US-based rating agency, Fitch Rating, has further downgraded Suriname’s creditworthiness as the country looks to the International Monetary Fund (IMF) for assistance in turning around an ailing economy.
Fitch in its latest rating said the credit rating of Suriname’s long-term foreign debt has been brought to the level of restricted default as compared to the “c” rating it had been given in October.
The US-based agency defended its decision for the further reduction of the ‘C’ to the Restricted Default status, saying that Suriname owes this to the fact that the country has not been able to pay the interest on the Oppenheimer loan of US$550 million that was due on November 25.
Suriname also faces the prospect of having to pay another interest payment of US$23 million on December 30 this year, consisting of a repayment and an interest amount for the US$125 million loan taken for the Afobaka power plant.
With regard to that loan, Suriname retains the ‘C’ status, because a rescheduling process has started with the creditors in time.

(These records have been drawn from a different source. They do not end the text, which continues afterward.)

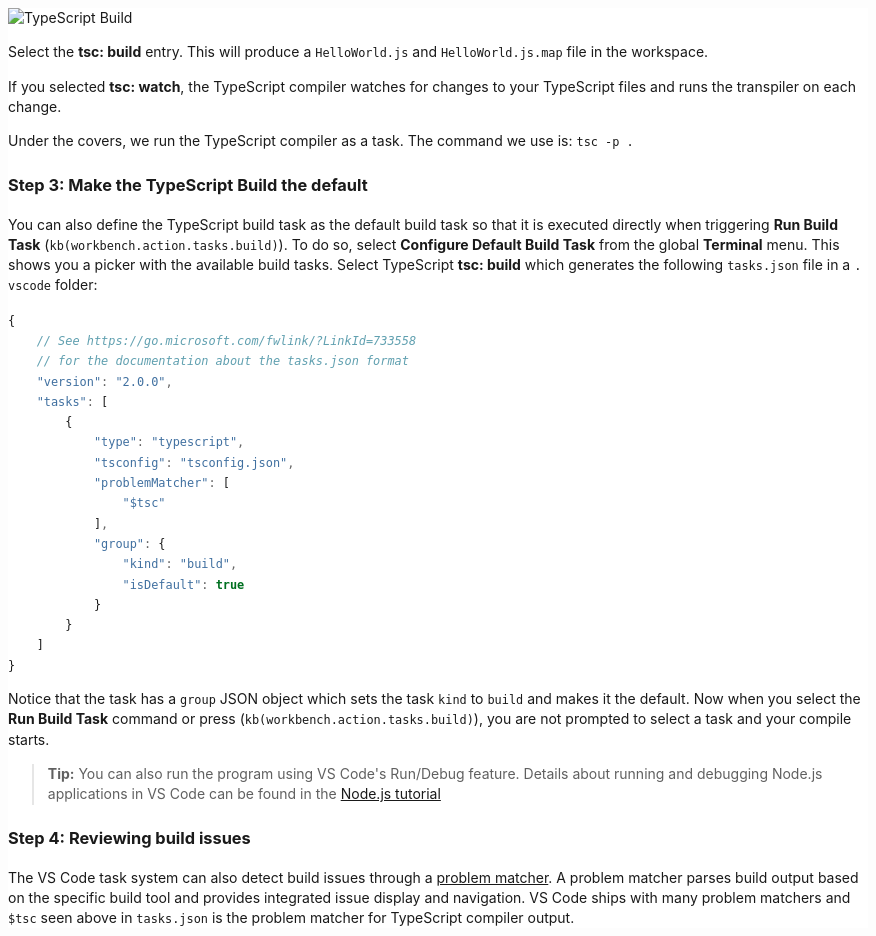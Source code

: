 ![TypeScript Build](images/compiling/typescript-build.png)

Select the **tsc: build** entry. This will produce a `HelloWorld.js` and `HelloWorld.js.map` file in the workspace.

If you selected **tsc: watch**, the TypeScript compiler watches for changes to your TypeScript files and runs the transpiler on each change.

Under the covers, we run the TypeScript compiler as a task. The command we use is: `tsc -p .`

### Step 3: Make the TypeScript Build the default

You can also define the TypeScript build task as the default build task so that it is executed directly when triggering **Run Build Task** (`kb(workbench.action.tasks.build)`). To do so, select **Configure Default Build Task** from the global **Terminal** menu. This shows you a picker with the available build tasks. Select TypeScript **tsc: build** which generates the following `tasks.json` file in a `.vscode` folder:

```ts
{
    // See https://go.microsoft.com/fwlink/?LinkId=733558
    // for the documentation about the tasks.json format
    "version": "2.0.0",
    "tasks": [
        {
            "type": "typescript",
            "tsconfig": "tsconfig.json",
            "problemMatcher": [
                "$tsc"
            ],
            "group": {
                "kind": "build",
                "isDefault": true
            }
        }
    ]
}
```

Notice that the task has a `group` JSON object which sets the task `kind` to `build` and makes it the default. Now when you select the **Run Build Task** command or press (`kb(workbench.action.tasks.build)`), you are not prompted to select a task and your compile starts.

> **Tip:** You can also run the program using VS Code's Run/Debug feature. Details about running and debugging Node.js applications in VS Code can be found in the [Node.js tutorial](/docs/nodejs/nodejs-tutorial.md#debugging-your-node-application)

### Step 4: Reviewing build issues

The VS Code task system can also detect build issues through a [problem matcher](/docs/editor/tasks.md#defining-a-problem-matcher). A problem matcher parses build output based on the specific build tool and provides integrated issue display and navigation. VS Code ships with many problem matchers and `$tsc` seen above in `tasks.json` is the problem matcher for TypeScript compiler output.
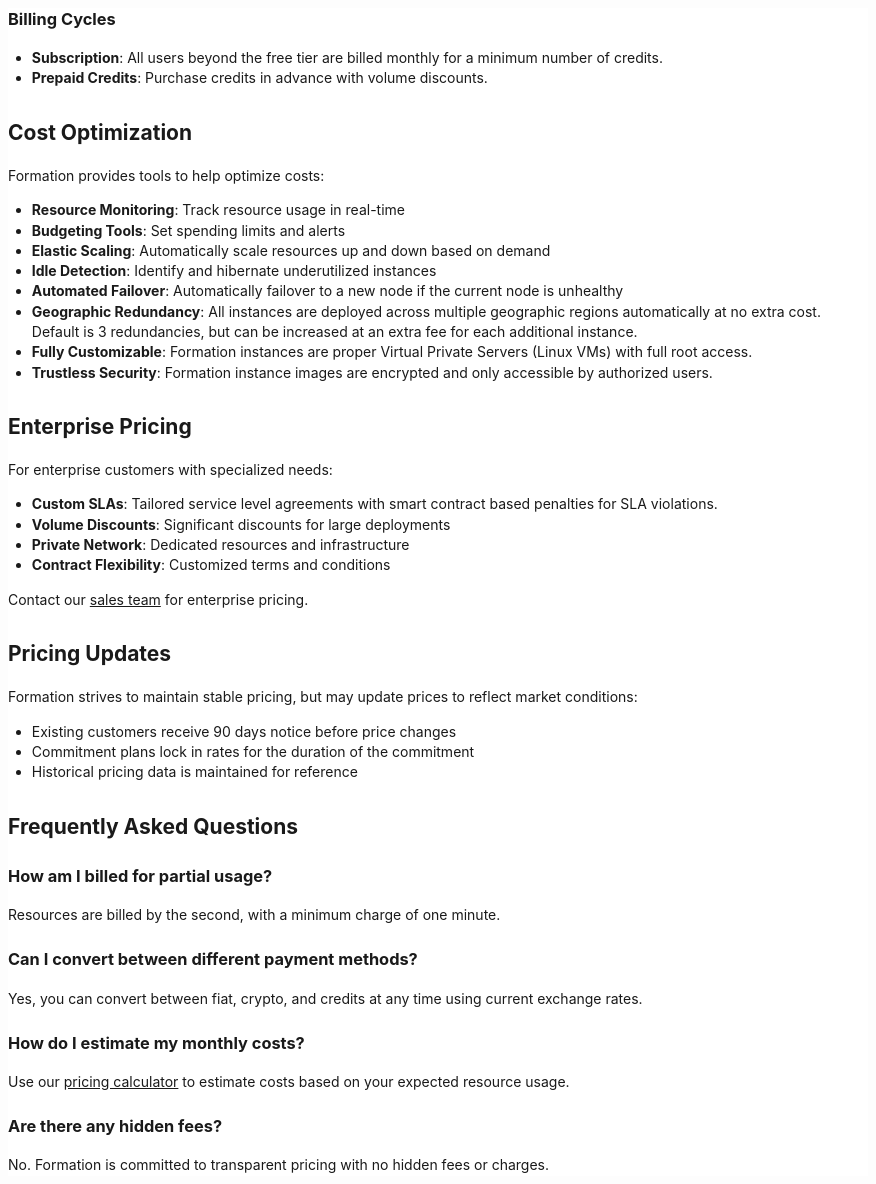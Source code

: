 ### Billing Cycles

- **Subscription**: All users beyond the free tier are billed monthly for a minimum number of credits.
- **Prepaid Credits**: Purchase credits in advance with volume discounts.

## Cost Optimization

Formation provides tools to help optimize costs:

- **Resource Monitoring**: Track resource usage in real-time
- **Budgeting Tools**: Set spending limits and alerts
- **Elastic Scaling**: Automatically scale resources up and down based on demand
- **Idle Detection**: Identify and hibernate underutilized instances
- **Automated Failover**: Automatically failover to a new node if the current node is unhealthy
- **Geographic Redundancy**: All instances are deployed across multiple geographic regions automatically at no extra cost. Default is 3 redundancies, but can be increased at an extra fee for each additional instance.
- **Fully Customizable**: Formation instances are proper Virtual Private Servers (Linux VMs) with full root access.
- **Trustless Security**: Formation instance images are encrypted and only accessible by authorized users.

## Enterprise Pricing

For enterprise customers with specialized needs:

- **Custom SLAs**: Tailored service level agreements with smart contract based penalties for SLA violations.
- **Volume Discounts**: Significant discounts for large deployments
- **Private Network**: Dedicated resources and infrastructure
- **Contract Flexibility**: Customized terms and conditions

Contact our [sales team](mailto:enterprise@formation.cloud) for enterprise pricing.

## Pricing Updates

Formation strives to maintain stable pricing, but may update prices to reflect market conditions:

- Existing customers receive 90 days notice before price changes
- Commitment plans lock in rates for the duration of the commitment
- Historical pricing data is maintained for reference

## Frequently Asked Questions

### How am I billed for partial usage?

Resources are billed by the second, with a minimum charge of one minute.

### Can I convert between different payment methods?

Yes, you can convert between fiat, crypto, and credits at any time using current exchange rates.

### How do I estimate my monthly costs?

Use our [pricing calculator](https://formation.cloud/pricing/calculator) to estimate costs based on your expected resource usage.

### Are there any hidden fees?

No. Formation is committed to transparent pricing with no hidden fees or charges. 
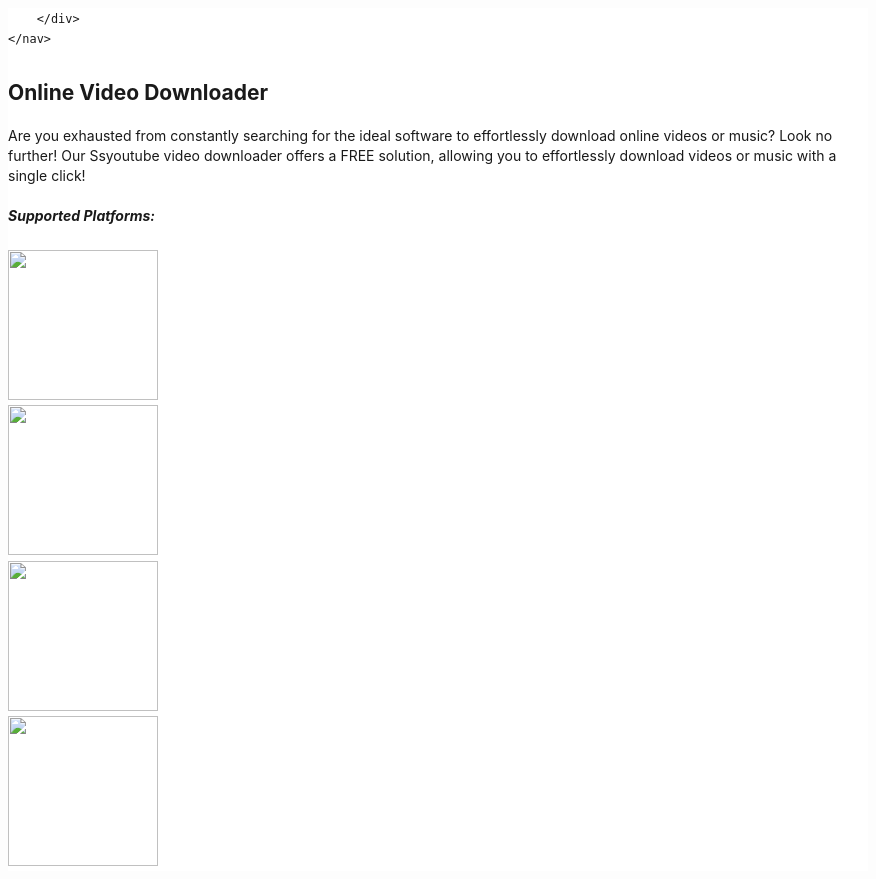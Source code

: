         </div>
    </nav>
</header>

<main>
<section id="main" class="jumbotron mb-0 pb-3 bg-primary">
    <div class="search-block-default-height">
        <div class="container text-white h-100 container-search">
            <div class="align-items-center text-center pl-lg-5">
                    <h1 class="mb-3 mt-3 main_title">Online Video Downloader</h1>
                <div class="row justify-content-center" id="m-form">
                    <div class="col-12 col-md-10 col-lg-6">
                        <search-form
                            input-placeholder="Paste your video link here"
                            start-button="Download">
                            <input type="hidden" name="_token" value="j3KZjr0qQo8229myQYF9rrfalE0NjOytwwtVPD9Q">                        </search-form>
                        <img loading="lazy" src="https://ssyoutube.com/img/loader.svg" id="img" style="display:none"
                             width="60" height="60"/>
                    </div>
                </div>
            </div>
        </div>
        <main-results id="main-results"></main-results>
        <straight-result></straight-result>
        <search-results
            canonical="https://ssyoutube.com/en696Vp/"
        ></search-results>
    </div>
</section>
    <section class="container mt-5 mb-5 align-items-center b-instruction how-to-mp4">
        <div class="row">  
    <div class="col-md-12 col-lg-12">
        <div class="media">
            <div class="media-body">
                                <p class='text-muted'>Are you exhausted from constantly searching for the ideal software to effortlessly download online videos or music? Look no further! Our Ssyoutube video downloader offers a FREE solution, allowing you to effortlessly download videos or music with a single click!</p>
            </div>
        </div>
    </div>
</div>
        <h5 class="text-muted mb-0 text-center">Supported Platforms:</h5>
<div class="row justify-content-center">
    <div class="col-6 col-sm-2 p-4 text-center">
        <img src="https://ssyoutube.com/img/platforms/windows.svg" alt="" width="150" height="150">
    </div>
    <div class="col-6 col-sm-2 p-4 text-center">
        <img src="https://ssyoutube.com/img/platforms/apple.svg" alt="" width="150" height="150">
    </div>
    <div class="col-6 col-sm-2 p-4 text-center">
        <img src="https://ssyoutube.com/img/platforms/android.svg" alt="" width="150" height="150">
    </div>
    <div class="col-6 col-sm-2 p-4 text-center">
        <img src="https://ssyoutube.com/img/platforms/linux.svg" alt="" width="150" height="150">
    </div>
</div>
    </section>
    <section class="bg-08003a" style="overflow-wrap:anywhere">
    <div class="container pt-5 pb-5 align-items-center color-white bg-08003a">
        <div>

However, the ratings agency insists that Suriname is a defaulter.
Fitch notes that demanding a debt standstill will not change Suriname’s structural debt position.

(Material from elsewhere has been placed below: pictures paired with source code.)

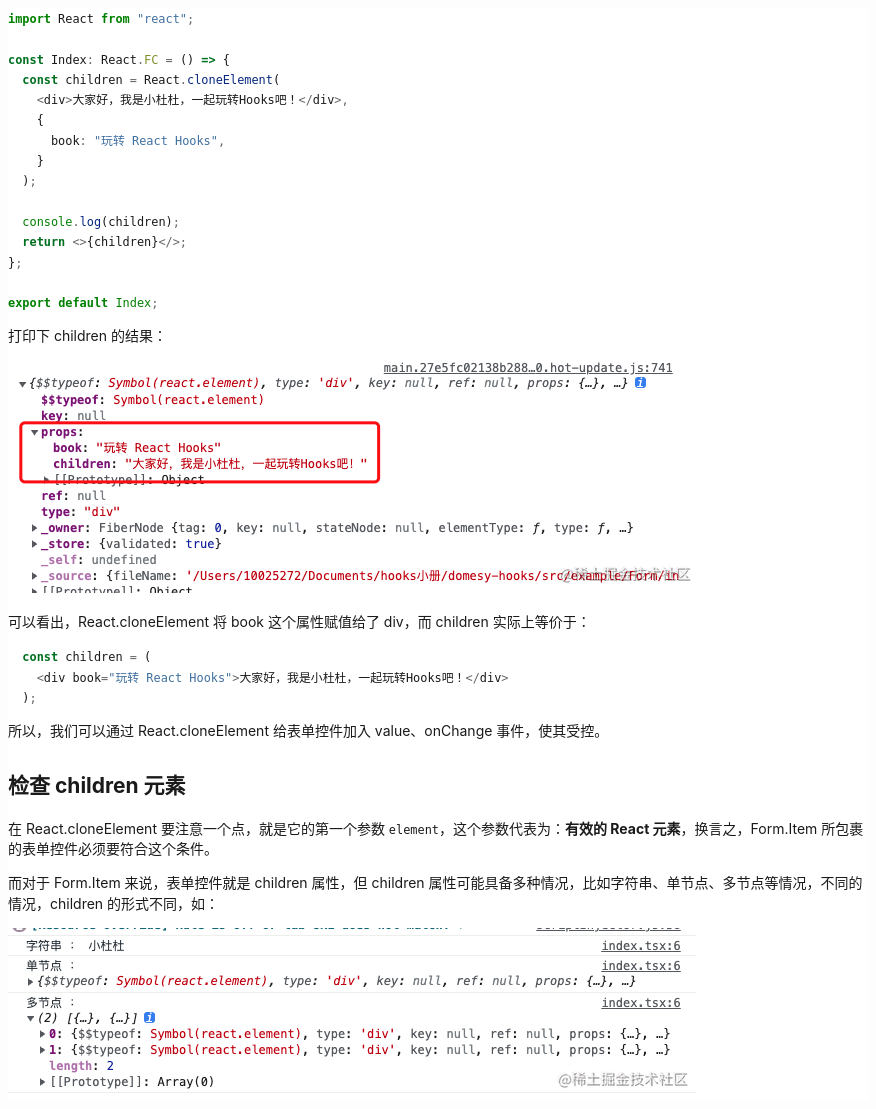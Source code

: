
 ```ts
import React from "react";

const Index: React.FC = () => {
  const children = React.cloneElement(
    <div>大家好，我是小杜杜，一起玩转Hooks吧！</div>,
    {
      book: "玩转 React Hooks",
    }
  );

  console.log(children);
  return <>{children}</>;
};

export default Index;
```

打印下 children 的结果：

![image.png](./images/e9ba68ed5c1c4a69a9b91916af71c834~tplv-k3u1fbpfcp-watermark.image.png)

可以看出，React.cloneElement 将 book 这个属性赋值给了 div，而  children 实际上等价于：

```ts
  const children = (
    <div book="玩转 React Hooks">大家好，我是小杜杜，一起玩转Hooks吧！</div>
  );
```

所以，我们可以通过 React.cloneElement 给表单控件加入 value、onChange 事件，使其受控。



## 检查 children 元素

在 React.cloneElement 要注意一个点，就是它的第一个参数 `element`，这个参数代表为：**有效的 React 元素**，换言之，Form.Item 所包裹的表单控件必须要符合这个条件。

而对于 Form.Item 来说，表单控件就是 children 属性，但 children 属性可能具备多种情况，比如字符串、单节点、多节点等情况，不同的情况，children 的形式不同，如：

![image.png](./images/9e338a0bc76a475187df786c3a44905b~tplv-k3u1fbpfcp-watermark.image.png)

It said this is a reflection of the high government debt, which is expected to reach 137 per cent of gross domestic product (GDP) by the end of 2020, without any agreement with creditors.
Fitch also predicts a structurally large budget deficit, difficult financing conditions and an acute shortage of foreign currency. The rating agency refers to its previous credit ratings for Suriname in July of this year and when the credit rating was revised from ‘CC’ to ‘C’ in October.

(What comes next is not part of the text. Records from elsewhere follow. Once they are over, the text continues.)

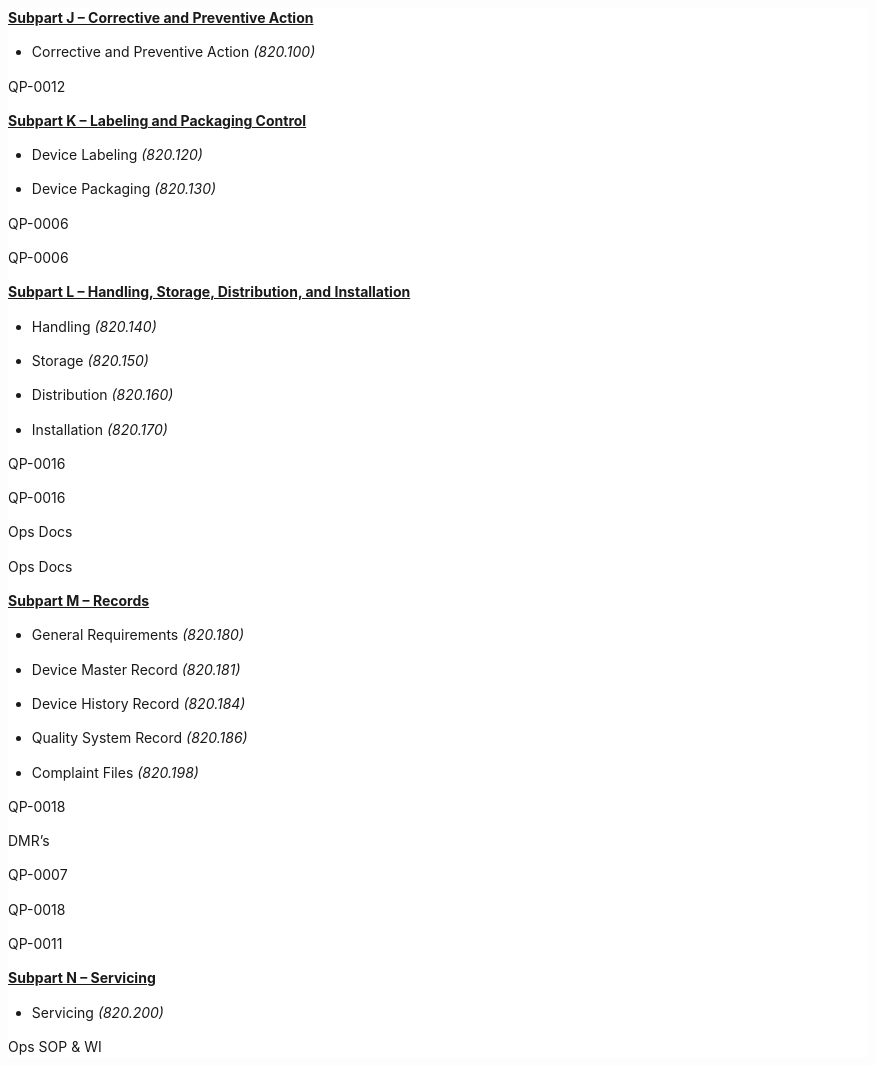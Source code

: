 <tr class="odd">
<td><p><strong><u>Subpart J – Corrective and Preventive Action</u></strong></p>
<ul>
<li><p>Corrective and Preventive Action <em>(820.100)</em></p></li>
</ul></td>
<td>QP-0012</td>
</tr>
<tr class="even">
<td><p><strong><u>Subpart K – Labeling and Packaging Control</u></strong></p>
<ul>
<li><p>Device Labeling <em>(820.120)</em></p></li>
</ul>
<ul>
<li><p>Device Packaging <em>(820.130)</em></p></li>
</ul></td>
<td><p>QP-0006</p>
<p>QP-0006</p></td>
</tr>
<tr class="odd">
<td><p><strong><u>Subpart L – Handling, Storage, Distribution, and Installation</u></strong></p>
<ul>
<li><p>Handling <em>(820.140)</em></p></li>
</ul>
<ul>
<li><p>Storage <em>(820.150)</em></p></li>
</ul>
<ul>
<li><p>Distribution <em>(820.160)</em></p></li>
</ul>
<ul>
<li><p>Installation <em>(820.170)</em></p></li>
</ul></td>
<td><p>QP-0016</p>
<p>QP-0016</p>
<p>Ops Docs</p>
<p>Ops Docs</p></td>
</tr>
<tr class="even">
<td><p><strong><u>Subpart M – Records</u></strong></p>
<ul>
<li><p>General Requirements <em>(820.180)</em></p></li>
</ul>
<ul>
<li><p>Device Master Record <em>(820.181)</em></p></li>
</ul>
<ul>
<li><p>Device History Record <em>(820.184)</em></p></li>
</ul>
<ul>
<li><p>Quality System Record <em>(820.186)</em></p></li>
<li><p>Complaint Files <em>(820.198)</em></p></li>
</ul></td>
<td><p>QP-0018</p>
<p>DMR’s</p>
<p>QP-0007</p>
<p>QP-0018</p>
<p>QP-0011</p></td>
</tr>
<tr class="odd">
<td><p><strong><u>Subpart N – Servicing</u></strong></p>
<ul>
<li><p>Servicing <em>(820.200)</em></p></li>
</ul></td>
<td>Ops SOP &amp; WI</td>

The IMF last month said it is holding discussions with Suriname that has requested financial support for its economic plan.
In a brief statement, Alejandro Werner the Director of the Western Hemisphere department, said the economic plan is aimed at tackling the country’s macroeconomic vulnerabilities and putting Suriname back on a path of “strong, sustained, and equitable growth.
“The authorities have also retained financial and legal advisors to help address issues relating to Suriname’s public debt and have begun the process of engaging with creditors,” Werner said.
He said that an IMF team and the Surinamese authorities have been engaged, via video teleconferencing, “in a very constructive and close dialogue.
“These talks are ongoing. The team will communicate further at the end of these technical discussions,” the senior IMF official said.
Also last month, the Suriname government said it was seeking to postpone payment to bondholders saying such a move will give the country an opportunity to reduce the budget deficit.
The Ministry of Finance and Planning said, in accordance with the loan conditions, it has asked bond holders of 2023 and 2026 for a so-called ‘standstill’, adding that with the expected approval, there are benefits for the country.
“This will give the government breathing space to reduce the budget deficit, which will ensure macroeconomic stability. This is currently under discussion with the International Monetary Fund (IMF). Another advantage is that the country has the opportunity to develop and submit a debt management programme to all of its creditors,” the Ministry of Finance said.